As the movie title suggests, Facebook began as a social network. It was the experience of college online. A place for those with an “.edu” at the end of their email to collect, share, and socialize. Then Facebook broke open to include users of all other age groups. Pages for interests, bands, movies, books were built. Groups arose. Messager. Events. Video. Quickly, it became possible to replicate almost anything on your feed.
In recent interview with CNN Tech, founder Mark Zuckerberg reflected on this initial purpose, how the site has changed since its formation, and how those differences may affect the site’s future. “We used to have a sense that if we could just do those things, then that would make a lot of the things in the world better by themselves.” This passive approach fit with how relatively frivolous Facebook was in those early years, but with each added tool and update Facebook became more of a place of change. Zuckerberg said he aims to follow this trend. “We realize that we need to do more too.” He then noted the importance of community, of gathering opinions, and diversity.

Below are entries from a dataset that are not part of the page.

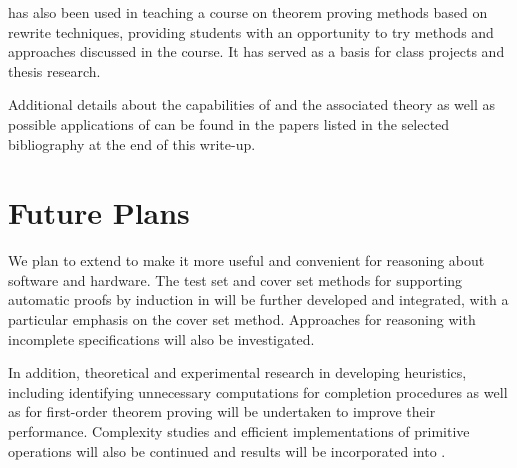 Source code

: \RRL has also been used in teaching a course on theorem proving
methods based on rewrite techniques, 
providing students with an opportunity to try methods and
approaches discussed in the course.  It has served as a basis for
class projects and thesis research. 

Additional details about the capabilities of \RRL and the associated theory
as well as possible applications of \RRL can be found in the 
papers listed in the selected bibliography at the end of this write-up.

\section{Future Plans}

We plan to extend \RRL to make it more useful and convenient for
reasoning about software and hardware.  The test set and cover set methods
for supporting automatic proofs by induction in \RRL will be further
developed and integrated, with a particular emphasis on the cover set
method.  Approaches for reasoning with incomplete specifications will
also be investigated.

In addition, theoretical and experimental research in developing
heuristics, including identifying unnecessary computations for
completion procedures as well as for first-order theorem proving will
be undertaken to improve their performance.  Complexity studies and
efficient implementations of primitive operations will also be
continued and results will be incorporated into \ERRL.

He drew attention to the impact of Facebook’s “Groups” feature, which launched in 2010. It was created to facilitate communication and help people gather in a grassroots way, a sort of virtual room in which like-minded users could collect. Zuckerberg spoke about the newer community-based Facebook in a post titled “Building Global Community” back in February. In it, Zuckerberg emphasized communities that were supportive, safe, informed, civically engaged, and inclusive. He pointed out the potential impact of Groups and their possible role in conflict resolution. Zuckerberg’s post did more than just applaud the success of the function. It also preempted Facebook announcing a new mission statement.
Since founding, Facebook’s purpose had been “to give people the power to share and make the world more open and connected.” It now reads: “To give people the power to build community and bring the world closer together.” It appears that Facebook’s aim to help its near 2 billion users become a more effective community, but to what end? What’s the goal? Rather vaguely, Zuckerberg purposed that within five years Facebook aims at “connecting a billion people to meaningful communities,” It is true that with such a larger base of users the site is uniquely positioned to be a platform for change, both socially and politically; however, how will the site insure that people are gathering for the right reasons.
The majority of the negative press that the site has been getting in the past year surrounded hate-speech and unintentional live streams that drew attention to the darker side of social media. Zuckerberg remains positive. “None of these things can happen just by one country or group of people deciding to do it. There’s no top-down structure to enable that, so the will needs to be built bottom up.”